AIM OF THE TASK:
If a line includes "github", copy it out of the entries.

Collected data
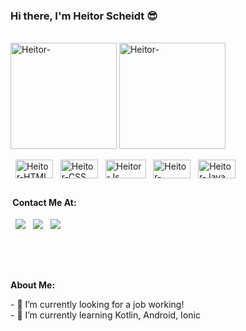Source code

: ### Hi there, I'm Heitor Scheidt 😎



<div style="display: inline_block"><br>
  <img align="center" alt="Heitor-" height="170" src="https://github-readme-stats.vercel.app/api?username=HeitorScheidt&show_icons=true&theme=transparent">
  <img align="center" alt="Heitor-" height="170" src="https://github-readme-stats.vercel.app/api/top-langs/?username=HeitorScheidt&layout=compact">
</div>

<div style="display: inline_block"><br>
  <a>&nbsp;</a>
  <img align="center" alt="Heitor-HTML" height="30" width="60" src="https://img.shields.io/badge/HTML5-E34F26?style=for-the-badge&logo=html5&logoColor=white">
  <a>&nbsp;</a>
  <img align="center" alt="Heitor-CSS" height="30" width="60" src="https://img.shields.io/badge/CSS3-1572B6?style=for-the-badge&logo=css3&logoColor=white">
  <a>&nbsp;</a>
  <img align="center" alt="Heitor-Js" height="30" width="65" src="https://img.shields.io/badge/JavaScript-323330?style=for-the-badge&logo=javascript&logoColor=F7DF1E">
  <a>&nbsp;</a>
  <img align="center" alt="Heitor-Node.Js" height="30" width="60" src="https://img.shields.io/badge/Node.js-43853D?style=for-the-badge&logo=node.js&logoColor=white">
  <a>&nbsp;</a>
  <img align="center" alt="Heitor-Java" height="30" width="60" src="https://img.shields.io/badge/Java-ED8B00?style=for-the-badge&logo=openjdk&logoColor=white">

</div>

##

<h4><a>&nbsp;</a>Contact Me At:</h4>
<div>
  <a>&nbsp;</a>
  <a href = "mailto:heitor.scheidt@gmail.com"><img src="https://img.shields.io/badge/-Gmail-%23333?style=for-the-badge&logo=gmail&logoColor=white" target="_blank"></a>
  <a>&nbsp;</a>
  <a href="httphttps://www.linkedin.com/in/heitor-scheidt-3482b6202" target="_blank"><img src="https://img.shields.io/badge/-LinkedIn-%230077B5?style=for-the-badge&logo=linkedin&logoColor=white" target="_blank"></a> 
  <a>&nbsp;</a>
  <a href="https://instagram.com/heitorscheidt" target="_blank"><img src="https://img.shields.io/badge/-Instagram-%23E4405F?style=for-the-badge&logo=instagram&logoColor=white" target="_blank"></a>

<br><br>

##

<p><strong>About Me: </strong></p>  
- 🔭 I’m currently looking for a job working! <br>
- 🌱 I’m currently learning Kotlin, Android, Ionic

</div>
==
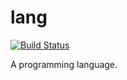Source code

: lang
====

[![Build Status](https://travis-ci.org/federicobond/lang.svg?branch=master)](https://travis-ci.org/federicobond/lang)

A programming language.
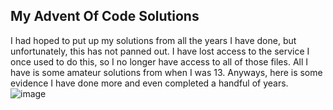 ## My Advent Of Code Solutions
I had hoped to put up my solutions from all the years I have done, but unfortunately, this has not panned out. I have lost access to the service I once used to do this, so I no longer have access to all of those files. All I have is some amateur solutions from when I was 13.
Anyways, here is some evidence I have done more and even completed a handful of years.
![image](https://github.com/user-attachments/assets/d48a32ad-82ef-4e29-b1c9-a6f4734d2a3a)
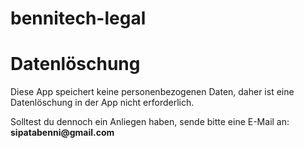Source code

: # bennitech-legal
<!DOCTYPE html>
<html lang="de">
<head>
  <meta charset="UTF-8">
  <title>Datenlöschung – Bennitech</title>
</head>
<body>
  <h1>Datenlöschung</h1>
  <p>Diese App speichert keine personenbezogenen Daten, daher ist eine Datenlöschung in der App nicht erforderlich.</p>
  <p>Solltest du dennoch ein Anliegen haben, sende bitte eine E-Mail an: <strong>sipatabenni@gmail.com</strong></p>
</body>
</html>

ANSWER FOR THE TASK:
  <img align="center" alt="Heitor-" height="170" src="https://github-readme-stats.vercel.app/api?username=HeitorScheidt&show_icons=true&theme=transparent">
  <img align="center" alt="Heitor-" height="170" src="https://github-readme-stats.vercel.app/api/top-langs/?username=HeitorScheidt&layout=compact">
![image](https://github.com/user-attachments/assets/d48a32ad-82ef-4e29-b1c9-a6f4734d2a3a)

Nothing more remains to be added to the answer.